A teasel (teazel, teazle) is a plant that flowers in egg-shaped, dense, spiny heads with long, slender, stiff, prickly bracts below the head and numerous, short, stiff bristles within the head, the flower heads maturing into hard, brown, stiff-spined structures that were used for teasing and carding wool (hence the common name). Flowers from July to September. Teasel occurs throughout southern Ontario in waste areas, meadows, roadsides, and sometimes in cultivated land, usually in moist areas and on coarse soils. (Source, Govt. of Ontario Ministry of Agriculture.)

I don't know whether our plant is an immigrant or native, but similar plants occur in Great Britain and Europe and have been used for carding, time out of mind. Thus the Miriam Webster definition - teased TEASE/ transitive verb:
  • to disentangle and lay parallel by combing or carding, to tear in pieces; especially to shred (a tissue or specimen) for microscopic examination;
  • to disturb or annoy by persistent irritating or provoking especially in a petty or mischievous way, to annoy with petty persistent requests, pester or coax;
  • to comb (hair) by taking hold of a strand and pushing the short hairs toward the scalp with the comb;
  • to tantalize especially by arousing desire or curiosity often without intending to satisfy it.
It's the second definition that is occupying my mind this evening. I am good and tired of being poked with spiny comments.

My mother sometimes said, sadly, that she hated her grandfather when she was a small girl. He was a great man for teasing children, sometimes to the point of tears, and then by the gift of a candy or coin buying, he thought, complete forgiveness. She loathed the teasing, steered clear of the man when she could, and never forgot or forgave him. In consequence, she never teased, not even her hair. And aside from the Christmas game of guess-the-gift, I don't do it either.

Women and men tease differently, I think. Little girls tantalize one another with secrets, gangs and whispers. Little boys tend to pull hair, shriek insults and, in my long ago and antique childhood, dip pigtails in inkwells. (Yes, I am that old.) And although this type of action becomes more sophisticated in an adult, the impulse persists in many people, long after they are old enough to know better. I wonder, sometimes, if adult male teasing is a way of expressing affection without becoming vulnerable by showing the underlying emotion. I wonder that about my great grandfather who, I assume, was brought up in the nineteenth century to be 'manly' and strong. I wonder if his actions, so wounding to his granddaughter, were the only way he could show he noticed her.

My maternal grandfather made me plasticine rabbits and rescued me from my grandmother's hens. My paternal grandfather taught me to play euchre, cribbage and poker and slipped me quarters (big money in 1949) when my mother spanked me. I was a precocious only child, bewildered by playground teasing and far too prone to hide in a book. A lot of the vicious girl gang warfare of late childhood simply went over my head. I remember some insults from high school, but I have never been able to figure out what the people who gave them out thought they would gain.
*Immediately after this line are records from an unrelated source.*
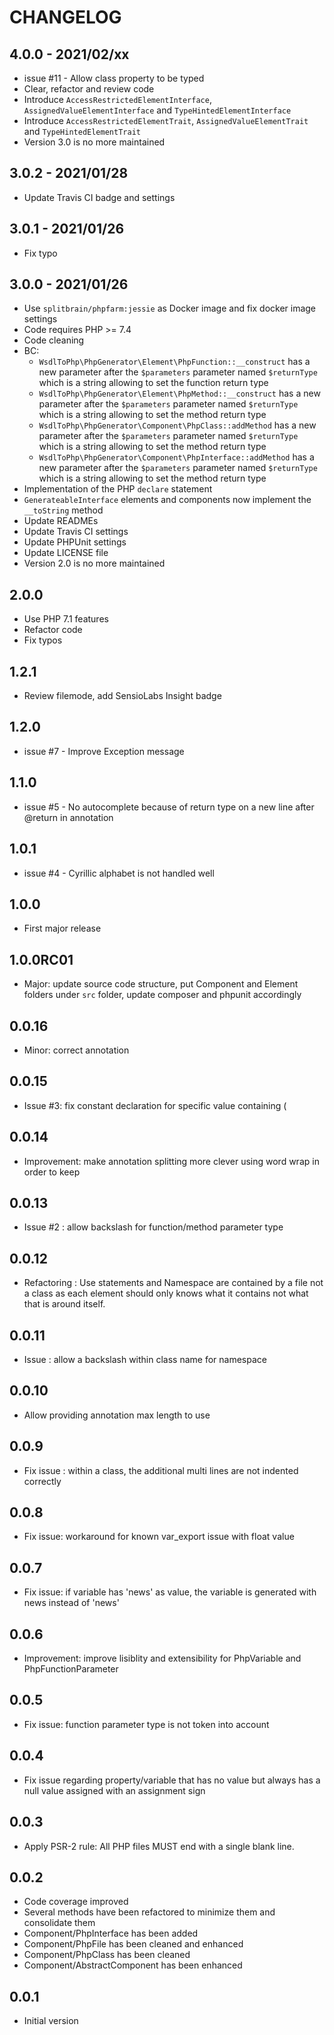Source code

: # CHANGELOG

## 4.0.0 - 2021/02/xx
- issue #11 - Allow class property to be typed
- Clear, refactor and review code
- Introduce `AccessRestrictedElementInterface`, `AssignedValueElementInterface` and `TypeHintedElementInterface`
- Introduce `AccessRestrictedElementTrait`, `AssignedValueElementTrait` and `TypeHintedElementTrait`
- Version 3.0 is no more maintained

## 3.0.2 - 2021/01/28
- Update Travis CI badge and settings

## 3.0.1 - 2021/01/26
- Fix typo

## 3.0.0 - 2021/01/26
- Use `splitbrain/phpfarm:jessie` as Docker image and fix docker image settings
- Code requires PHP >= 7.4
- Code cleaning
- BC:
    - `WsdlToPhp\PhpGenerator\Element\PhpFunction::__construct` has a new parameter after the `$parameters` parameter named `$returnType` which is a string allowing to set the function return type
    - `WsdlToPhp\PhpGenerator\Element\PhpMethod::__construct` has a new parameter after the `$parameters` parameter named `$returnType` which is a string allowing to set the method return type
    - `WsdlToPhp\PhpGenerator\Component\PhpClass::addMethod` has a new parameter after the `$parameters` parameter named `$returnType` which is a string allowing to set the method return type
    - `WsdlToPhp\PhpGenerator\Component\PhpInterface::addMethod` has a new parameter after the `$parameters` parameter named `$returnType` which is a string allowing to set the method return type
- Implementation of the PHP `declare` statement
- `GenerateableInterface` elements and components now implement the `__toString` method
- Update READMEs
- Update Travis CI settings
- Update PHPUnit settings
- Update LICENSE file
- Version 2.0 is no more maintained

## 2.0.0
- Use PHP 7.1 features
- Refactor code
- Fix typos

## 1.2.1
- Review filemode, add SensioLabs Insight badge

## 1.2.0
- issue #7 - Improve Exception message

## 1.1.0
- issue #5 - No autocomplete because of return type on a new line after @return in annotation

## 1.0.1
- issue #4 - Cyrillic alphabet is not handled well

## 1.0.0
- First major release

## 1.0.0RC01
- Major: update source code structure, put Component and Element folders under ```src``` folder, update composer and phpunit accordingly

## 0.0.16
- Minor: correct annotation

## 0.0.15
- Issue #3: fix constant declaration for specific value containing (
 
## 0.0.14
- Improvement: make annotation splitting more clever using word wrap in order to keep 

## 0.0.13
- Issue #2 : allow backslash for function/method parameter type

## 0.0.12
- Refactoring : Use statements and Namespace are contained by a file not a class as each element should only knows what it contains not what that is around itself.

## 0.0.11
- Issue : allow a backslash within class name for namespace

## 0.0.10
- Allow providing annotation max length to use

## 0.0.9
- Fix issue : within a class, the additional multi lines are not indented correctly

## 0.0.8
- Fix issue: workaround for known var_export issue with float value

## 0.0.7
- Fix issue: if variable has 'news' as value, the variable is generated with news instead of 'news'

## 0.0.6
- Improvement: improve lisiblity and extensibility for PhpVariable and PhpFunctionParameter

## 0.0.5
- Fix issue: function parameter type is not token into account

## 0.0.4
- Fix issue regarding property/variable that has no value but always has a null value assigned with an assignment sign

## 0.0.3
- Apply PSR-2 rule: All PHP files MUST end with a single blank line.

## 0.0.2
- Code coverage improved
- Several methods have been refactored to minimize them and consolidate them
- Component/PhpInterface has been added
- Component/PhpFile has been cleaned and enhanced
- Component/PhpClass has been cleaned
- Component/AbstractComponent has been enhanced

## 0.0.1
- Initial version
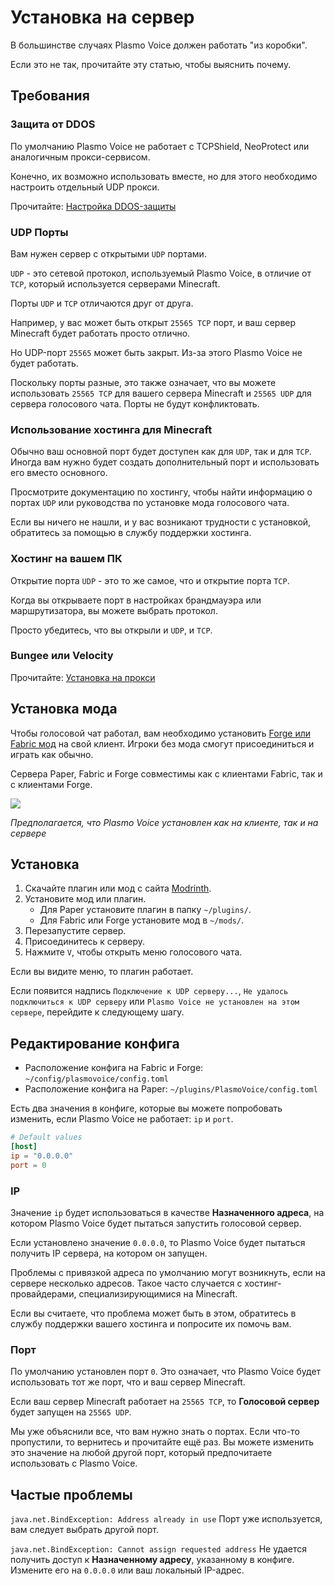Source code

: # Установка на сервер

В большинстве случаях Plasmo Voice должен работать "из коробки".

Если это не так, прочитайте эту статью, чтобы выяснить почему.

## Требования

### Защита от DDOS

По умолчанию Plasmo Voice не работает с TCPShield, NeoProtect или аналогичным прокси-сервисом.

Конечно, их возможно использовать вместе, но для этого необходимо настроить отдельный UDP прокси.

Прочитайте: [Настройка DDOS-защиты](/ru/docs/server/udp-proxy/)

### UDP Порты

Вам нужен сервер с открытыми `UDP` портами.

`UDP` - это сетевой протокол, используемый Plasmo Voice, в отличие от `TCP`, который используется серверами Minecraft.

Порты `UDP` и `TCP` отличаются друг от друга.

Например, у вас может быть открыт `25565 TCP` порт, и ваш сервер Minecraft будет работать просто отлично.

Но UDP-порт `25565` может быть закрыт. Из-за этого Plasmo Voice не будет работать.

Поскольку порты разные, это также означает, что вы можете использовать `25565 TCP` для вашего сервера Minecraft и `25565 UDP` для сервера голосового чата. Порты не будут конфликтовать.

### Использование хостинга для Minecraft

Обычно ваш основной порт будет доступен как для `UDP`, так и для `TCP`. Иногда вам нужно будет создать дополнительный порт и использовать его вместо основного.

Просмотрите документацию по хостингу, чтобы найти информацию о портах `UDP` или руководства по установке мода голосового чата.

Если вы ничего не нашли, и у вас возникают трудности с установкой, обратитесь за помощью в службу поддержки хостинга.

### Хостинг на вашем ПК

Открытие порта `UDP` - это то же самое, что и открытие порта `TCP`.

Когда вы открываете порт в настройках брандмауэра или маршрутизатора, вы можете выбрать протокол.

Просто убедитесь, что вы открыли и `UDP`, и `TCP`.

### Bungee или Velocity

Прочитайте: [Установка на прокси](/ru/docs/server/proxy/) 

## Установка мода

Чтобы голосовой чат работал, вам необходимо установить [Forge или Fabric мод](https://modrinth.com/mod/plasmo-voice) на свой клиент. Игроки без мода смогут присоединиться и играть как обычно.

Сервера Paper, Fabric и Forge совместимы как с клиентами Fabric, так и с клиентами Forge.

![](https://imgur.com/dxgaWJ2.png)

*Предполагается, что Plasmo Voice установлен как на клиенте, так и на сервере*

## Установка

1. Скачайте плагин или мод с сайта [Modrinth](https://modrinth.com/mod/plasmo-voice).
2. Установите мод или плагин.
   - Для Paper установите плагин в папку `~/plugins/`.
   - Для Fabric или Forge установите мод в `~/mods/`.
3. Перезапустите сервер.
4. Присоединитесь к серверу.
5. Нажмите `V`, чтобы открыть меню голосового чата.

Если вы видите меню, то плагин работает.

Если появится надпись `Подключение к UDP серверу...`, `Не удалось подключиться к UDP серверу` или `Plasmo Voice не установлен на этом сервере`, перейдите к следующему шагу.

## Редактирование конфига

- Расположение конфига на Fabric и Forge: `~/config/plasmovoice/config.toml`
- Расположение конфига на Paper: `~/plugins/PlasmoVoice/config.toml`

Есть два значения в конфиге, которые вы можете попробовать изменить, если Plasmo Voice не работает: `ip` и `port`.

```toml
# Default values
[host]
ip = "0.0.0.0"
port = 0
```

### IP

Значение `ip` будет использоваться в качестве **Назначенного адреса**, на котором Plasmo Voice будет пытаться запустить голосовой сервер.

Если установлено значение `0.0.0.0`, то Plasmo Voice будет пытаться получить IP сервера, на котором он запущен.

Проблемы с привязкой адреса по умолчанию могут возникнуть, если на сервере несколько адресов. Такое часто случается с хостинг-провайдерами, специализирующимися на Minecraft.

Если вы считаете, что проблема может быть в этом, обратитесь в службу поддержки вашего хостинга и попросите их помочь вам.

### Порт

По умолчанию установлен порт `0`. Это означает, что Plasmo Voice будет использовать тот же порт, что и ваш сервер Minecraft.

Если ваш сервер Minecraft работает на `25565 TCP`, то **Голосовой сервер** будет запущен на `25565 UDP`.

Мы уже объяснили все, что вам нужно знать о портах. Если что-то пропустили, то вернитесь и прочитайте ещё раз. Вы можете изменить это значение на любой другой порт, который предпочитаете использовать с Plasmo Voice.

## Частые проблемы

`java.net.BindException: Address already in use` Порт уже используется, вам следует выбрать другой порт.

`java.net.BindException: Cannot assign requested address` Не удается получить доступ к **Назначенному адресу**, указанному в конфиге. Измените его на `0.0.0.0` или ваш локальный IP-адрес.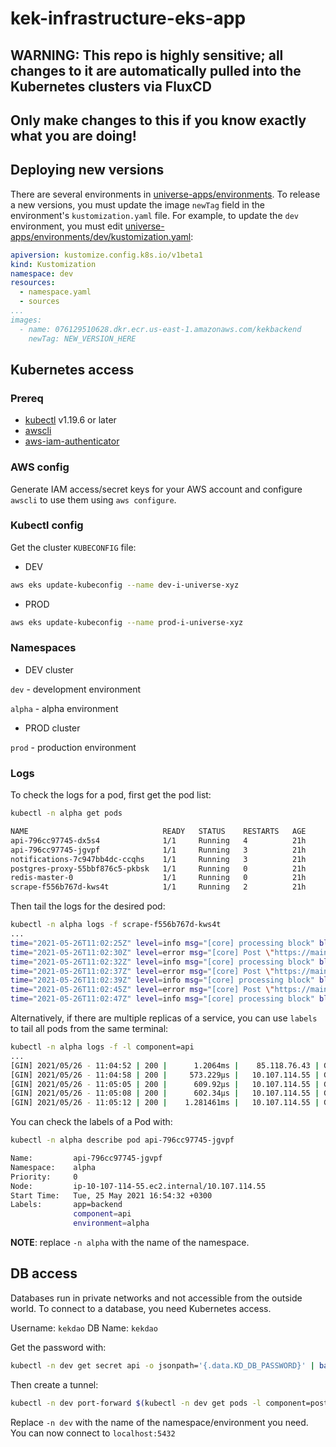 # kek-infrastructure-eks-app
## WARNING: This repo is highly sensitive; all changes to it are automatically pulled into the Kubernetes clusters via FluxCD
## Only make changes to this if you know exactly what you are doing!

## Deploying new versions

There are several environments in [universe-apps/environments](universe-apps/environments). To release a new versions, you must update the image `newTag` field in the environment's `kustomization.yaml` file. For example, to update the `dev` environment, you must edit [universe-apps/environments/dev/kustomization.yaml](universe-apps/environments/dev/kustomization.yaml):

``` yaml
apiversion: kustomize.config.k8s.io/v1beta1
kind: Kustomization
namespace: dev
resources:
  - namespace.yaml
  - sources
...
images:
  - name: 076129510628.dkr.ecr.us-east-1.amazonaws.com/kekbackend
    newTag: NEW_VERSION_HERE
```

## Kubernetes access

### Prereq

* [kubectl](https://kubernetes.io/docs/tasks/tools/) v1.19.6 or later
* [awscli](https://docs.aws.amazon.com/cli/latest/userguide/install-cliv2.html)
* [aws-iam-authenticator](https://docs.aws.amazon.com/eks/latest/userguide/install-aws-iam-authenticator.html)

### AWS config

Generate IAM access/secret keys for your AWS account and configure `awscli` to use them using `aws configure`.

### Kubectl config

Get the cluster `KUBECONFIG` file:

* DEV

``` sh
aws eks update-kubeconfig --name dev-i-universe-xyz
```

* PROD

``` sh
aws eks update-kubeconfig --name prod-i-universe-xyz
```

### Namespaces

* DEV cluster

`dev` - development environment

`alpha` - alpha environment

* PROD cluster

`prod` - production environment

### Logs

To check the logs for a pod, first get the pod list:

``` sh
kubectl -n alpha get pods

NAME                              READY   STATUS    RESTARTS   AGE
api-796cc97745-dx5s4              1/1     Running   4          21h
api-796cc97745-jgvpf              1/1     Running   3          21h
notifications-7c947bb4dc-ccqhs    1/1     Running   3          21h
postgres-proxy-55bbf876c5-pkbsk   1/1     Running   0          21h
redis-master-0                    1/1     Running   0          21h
scrape-f556b767d-kws4t            1/1     Running   2          21h
```

Then tail the logs for the desired pod:

``` sh
kubectl -n alpha logs -f scrape-f556b767d-kws4t
...
time="2021-05-26T11:02:25Z" level=info msg="[core] processing block" block=12508123
time="2021-05-26T11:02:30Z" level=error msg="[core] Post \"https://mainnet.infura.io/v3/25763b5ba15644a8b3079d3ee755bce5\": context deadline exceeded (Client.Timeout exceeded while awaiting headers)" block=12508123
time="2021-05-26T11:02:32Z" level=info msg="[core] processing block" block=12508119
time="2021-05-26T11:02:37Z" level=error msg="[core] Post \"https://mainnet.infura.io/v3/25763b5ba15644a8b3079d3ee755bce5\": context deadline exceeded (Client.Timeout exceeded while awaiting headers)" block=12508119
time="2021-05-26T11:02:39Z" level=info msg="[core] processing block" block=12508123
time="2021-05-26T11:02:45Z" level=error msg="[core] Post \"https://mainnet.infura.io/v3/25763b5ba15644a8b3079d3ee755bce5\": context deadline exceeded (Client.Timeout exceeded while awaiting headers)" block=12508123
time="2021-05-26T11:02:47Z" level=info msg="[core] processing block" block=12508119
```

Alternatively, if there are multiple replicas of a service, you can use `labels` to tail all pods from the same terminal:

``` sh
kubectl -n alpha logs -f -l component=api
...
[GIN] 2021/05/26 - 11:04:52 | 200 |      1.2064ms |    85.118.76.43 | GET      /api/notifications/list?target=0x67b93852482113375666a310ac292D61dDD4bbb9
[GIN] 2021/05/26 - 11:04:58 | 200 |     573.229µs |   10.107.114.55 | GET      /health
[GIN] 2021/05/26 - 11:05:05 | 200 |      609.92µs |   10.107.114.55 | GET      /health
[GIN] 2021/05/26 - 11:05:08 | 200 |      602.34µs |   10.107.114.55 | GET      /health
[GIN] 2021/05/26 - 11:05:12 | 200 |    1.281461ms |   10.107.114.55 | GET      /health
```

You can check the labels of a Pod with:

``` sh
kubectl -n alpha describe pod api-796cc97745-jgvpf

Name:         api-796cc97745-jgvpf
Namespace:    alpha
Priority:     0
Node:         ip-10-107-114-55.ec2.internal/10.107.114.55
Start Time:   Tue, 25 May 2021 16:54:32 +0300
Labels:       app=backend
              component=api
              environment=alpha
```

**NOTE**: replace `-n alpha` with the name of the namespace.

## DB access

Databases run in private networks and not accessible from the outside world. To connect to a database, you need Kubernetes access.

Username: `kekdao`
DB Name: `kekdao`

Get the password with:

``` sh
kubectl -n dev get secret api -o jsonpath='{.data.KD_DB_PASSWORD}' | base64 --decode
```

Then create a tunnel:

``` sh
kubectl -n dev port-forward $(kubectl -n dev get pods -l component=postgres-proxy -o jsonpath='{.items[0].metadata.name}') 5432
```

Replace `-n dev` with the name of the namespace/environment you need. You can now connect to `localhost:5432`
And then I went and married a man who likes, from time to time, to tease. His teasing is quite gentle and isn't petty or overly aggressive. But it does disturb and annoy me, so I guess it fits the definition. And I can't seem to be able to explain why I am disturbed or annoyed in a way that he can understand. The comments he means, I am sure, to be amusing always seem to come from around a corner and catch me unaware. I feel insecure and inadequate. Then I realize I am being teased and he doesn't mean it. Maybe I don't have any sense of humour. Maybe I wasn't properly seasoned as a child and teen. Maybe he is trying to tell me something indirectly. Maybe some day he won't do it any more.
 
Maybe I should just pick out the sharp little spines and get on with things.

How do you feel about teasing and being teased? And what do you tell your children?

4 comments:

  1. Teasing can have a hurtful and mean side to it. It can be use as a sneaky weapon that one can hide behind. If teases can be spiny, the use of them can be spineless. If I tease it's very brief and light, kind of wink, wink.. It's not nice to get kids, or even adults for that matter, worked up by prolonged teasing.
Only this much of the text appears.